*YOUR INSTRUCTIONS*. Please return every entry below exactly as written, without any of its pictures.

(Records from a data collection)
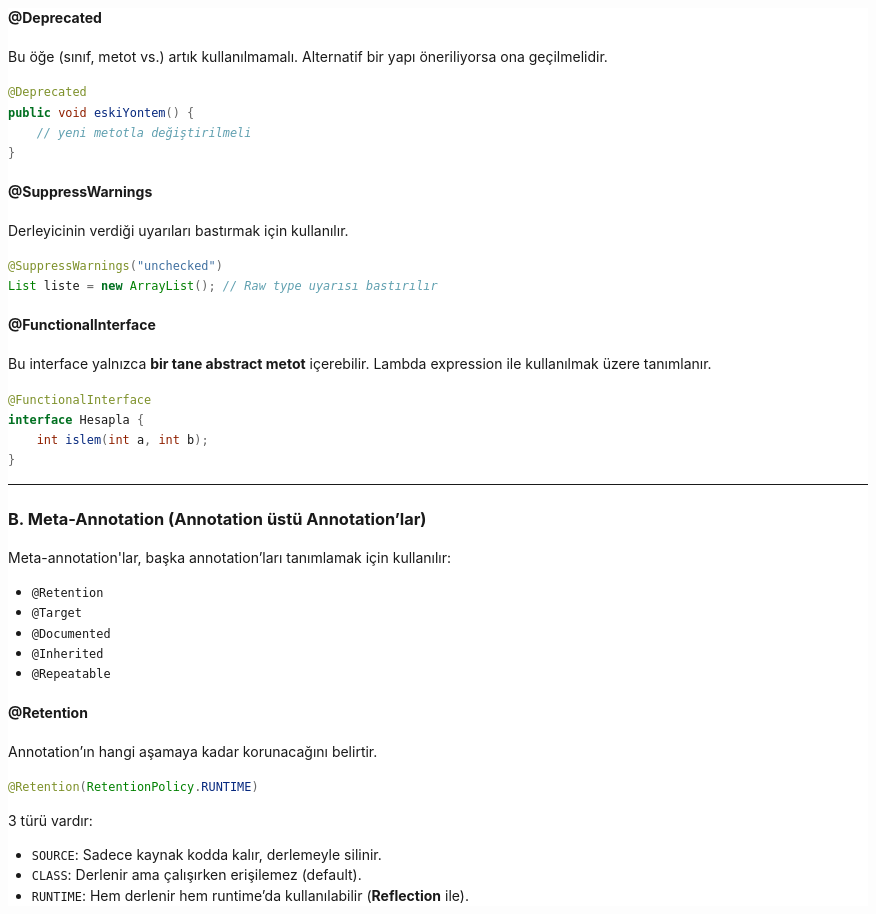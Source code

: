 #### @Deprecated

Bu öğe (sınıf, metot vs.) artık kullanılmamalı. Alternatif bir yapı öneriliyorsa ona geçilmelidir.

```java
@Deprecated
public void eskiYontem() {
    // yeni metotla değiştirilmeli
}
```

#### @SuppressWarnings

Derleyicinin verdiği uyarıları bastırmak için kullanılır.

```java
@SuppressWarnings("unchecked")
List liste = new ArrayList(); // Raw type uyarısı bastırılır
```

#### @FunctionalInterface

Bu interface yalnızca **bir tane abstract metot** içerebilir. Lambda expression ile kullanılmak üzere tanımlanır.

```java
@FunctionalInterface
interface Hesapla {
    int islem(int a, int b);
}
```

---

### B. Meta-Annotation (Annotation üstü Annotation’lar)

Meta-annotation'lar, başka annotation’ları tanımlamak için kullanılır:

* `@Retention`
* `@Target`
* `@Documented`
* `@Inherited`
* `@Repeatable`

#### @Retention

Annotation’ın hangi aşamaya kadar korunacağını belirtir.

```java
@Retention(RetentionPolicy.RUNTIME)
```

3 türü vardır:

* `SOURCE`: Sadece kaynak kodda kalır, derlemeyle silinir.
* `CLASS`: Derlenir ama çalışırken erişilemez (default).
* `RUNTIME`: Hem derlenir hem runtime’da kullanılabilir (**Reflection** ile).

*WORKED SOLUTION*.
Source code

: #### @Deprecated

Bu öğe (sınıf, metot vs.) artık kullanılmamalı. Alternatif bir yapı öneriliyorsa ona geçilmelidir.

```java
@Deprecated
public void eskiYontem() {
    // yeni metotla değiştirilmeli
}
```

#### @SuppressWarnings

Derleyicinin verdiği uyarıları bastırmak için kullanılır.

```java
@SuppressWarnings("unchecked")
List liste = new ArrayList(); // Raw type uyarısı bastırılır
```

#### @FunctionalInterface

Bu interface yalnızca **bir tane abstract metot** içerebilir. Lambda expression ile kullanılmak üzere tanımlanır.

```java
@FunctionalInterface
interface Hesapla {
    int islem(int a, int b);
}
```

---

### B. Meta-Annotation (Annotation üstü Annotation’lar)

Meta-annotation'lar, başka annotation’ları tanımlamak için kullanılır:

* `@Retention`
* `@Target`
* `@Documented`
* `@Inherited`
* `@Repeatable`

#### @Retention

Annotation’ın hangi aşamaya kadar korunacağını belirtir.

```java
@Retention(RetentionPolicy.RUNTIME)
```

3 türü vardır:

* `SOURCE`: Sadece kaynak kodda kalır, derlemeyle silinir.
* `CLASS`: Derlenir ama çalışırken erişilemez (default).
* `RUNTIME`: Hem derlenir hem runtime’da kullanılabilir (**Reflection** ile).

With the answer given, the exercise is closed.